WORK ORDER :: Reproduce exactly the lines from the line containing "<h3>Debunking Common Myths</h3>" through the end of the records below, including both ends, and nothing else.

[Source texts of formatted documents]

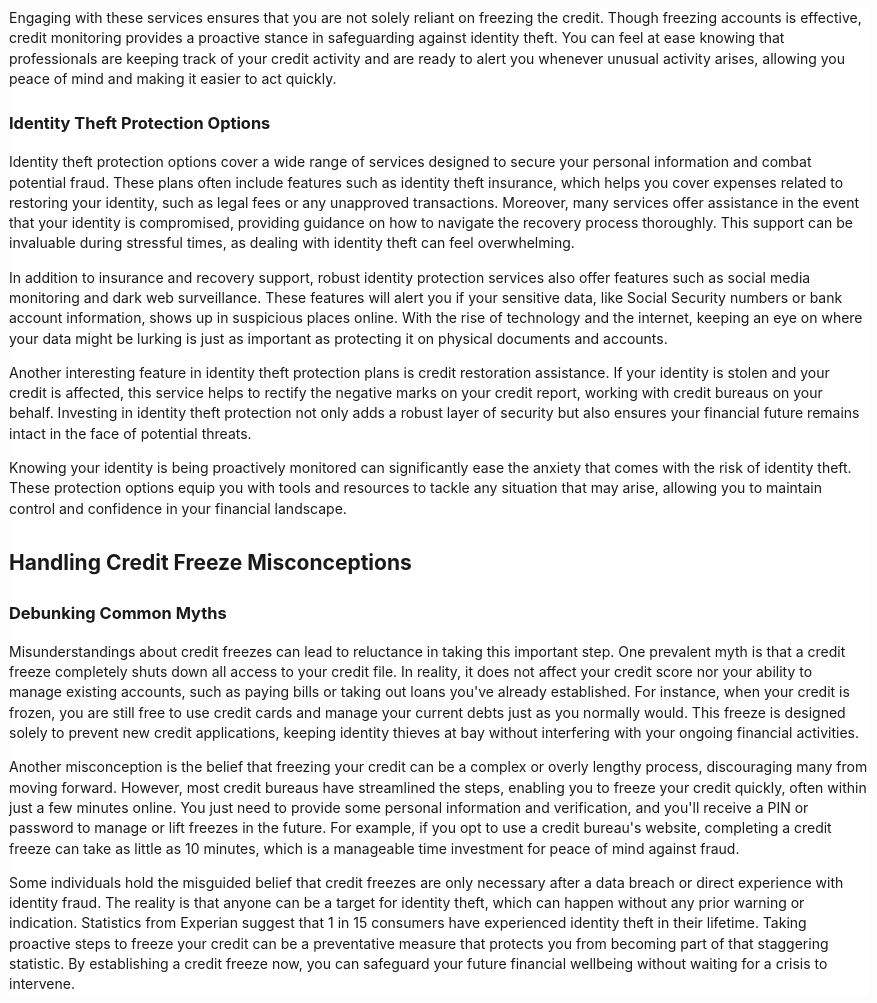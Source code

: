<p>Engaging with these services ensures that you are not solely reliant on freezing the credit. Though freezing accounts is effective, credit monitoring provides a proactive stance in safeguarding against identity theft. You can feel at ease knowing that professionals are keeping track of your credit activity and are ready to alert you whenever unusual activity arises, allowing you peace of mind and making it easier to act quickly.</p>

<h3>Identity Theft Protection Options</h3>
<p>Identity theft protection options cover a wide range of services designed to secure your personal information and combat potential fraud. These plans often include features such as identity theft insurance, which helps you cover expenses related to restoring your identity, such as legal fees or any unapproved transactions. Moreover, many services offer assistance in the event that your identity is compromised, providing guidance on how to navigate the recovery process thoroughly. This support can be invaluable during stressful times, as dealing with identity theft can feel overwhelming.</p>

<p>In addition to insurance and recovery support, robust identity protection services also offer features such as social media monitoring and dark web surveillance. These features will alert you if your sensitive data, like Social Security numbers or bank account information, shows up in suspicious places online. With the rise of technology and the internet, keeping an eye on where your data might be lurking is just as important as protecting it on physical documents and accounts.</p>

<p>Another interesting feature in identity theft protection plans is credit restoration assistance. If your identity is stolen and your credit is affected, this service helps to rectify the negative marks on your credit report, working with credit bureaus on your behalf. Investing in identity theft protection not only adds a robust layer of security but also ensures your financial future remains intact in the face of potential threats.</p> 

<p>Knowing your identity is being proactively monitored can significantly ease the anxiety that comes with the risk of identity theft. These protection options equip you with tools and resources to tackle any situation that may arise, allowing you to maintain control and confidence in your financial landscape.</p><h2>Handling Credit Freeze Misconceptions</h2>

<h3>Debunking Common Myths</h3>
<p>Misunderstandings about credit freezes can lead to reluctance in taking this important step. One prevalent myth is that a credit freeze completely shuts down all access to your credit file. In reality, it does not affect your credit score nor your ability to manage existing accounts, such as paying bills or taking out loans you've already established. For instance, when your credit is frozen, you are still free to use credit cards and manage your current debts just as you normally would. This freeze is designed solely to prevent new credit applications, keeping identity thieves at bay without interfering with your ongoing financial activities.</p>

<p>Another misconception is the belief that freezing your credit can be a complex or overly lengthy process, discouraging many from moving forward. However, most credit bureaus have streamlined the steps, enabling you to freeze your credit quickly, often within just a few minutes online. You just need to provide some personal information and verification, and you'll receive a PIN or password to manage or lift freezes in the future. For example, if you opt to use a credit bureau's website, completing a credit freeze can take as little as 10 minutes, which is a manageable time investment for peace of mind against fraud.</p>

<p>Some individuals hold the misguided belief that credit freezes are only necessary after a data breach or direct experience with identity fraud. The reality is that anyone can be a target for identity theft, which can happen without any prior warning or indication. Statistics from Experian suggest that 1 in 15 consumers have experienced identity theft in their lifetime. Taking proactive steps to freeze your credit can be a preventative measure that protects you from becoming part of that staggering statistic. By establishing a credit freeze now, you can safeguard your future financial wellbeing without waiting for a crisis to intervene.</p>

SOLUTION ::
<h3>Debunking Common Myths</h3>
<p>Misunderstandings about credit freezes can lead to reluctance in taking this important step. One prevalent myth is that a credit freeze completely shuts down all access to your credit file. In reality, it does not affect your credit score nor your ability to manage existing accounts, such as paying bills or taking out loans you've already established. For instance, when your credit is frozen, you are still free to use credit cards and manage your current debts just as you normally would. This freeze is designed solely to prevent new credit applications, keeping identity thieves at bay without interfering with your ongoing financial activities.</p>

<p>Another misconception is the belief that freezing your credit can be a complex or overly lengthy process, discouraging many from moving forward. However, most credit bureaus have streamlined the steps, enabling you to freeze your credit quickly, often within just a few minutes online. You just need to provide some personal information and verification, and you'll receive a PIN or password to manage or lift freezes in the future. For example, if you opt to use a credit bureau's website, completing a credit freeze can take as little as 10 minutes, which is a manageable time investment for peace of mind against fraud.</p>

<p>Some individuals hold the misguided belief that credit freezes are only necessary after a data breach or direct experience with identity fraud. The reality is that anyone can be a target for identity theft, which can happen without any prior warning or indication. Statistics from Experian suggest that 1 in 15 consumers have experienced identity theft in their lifetime. Taking proactive steps to freeze your credit can be a preventative measure that protects you from becoming part of that staggering statistic. By establishing a credit freeze now, you can safeguard your future financial wellbeing without waiting for a crisis to intervene.</p>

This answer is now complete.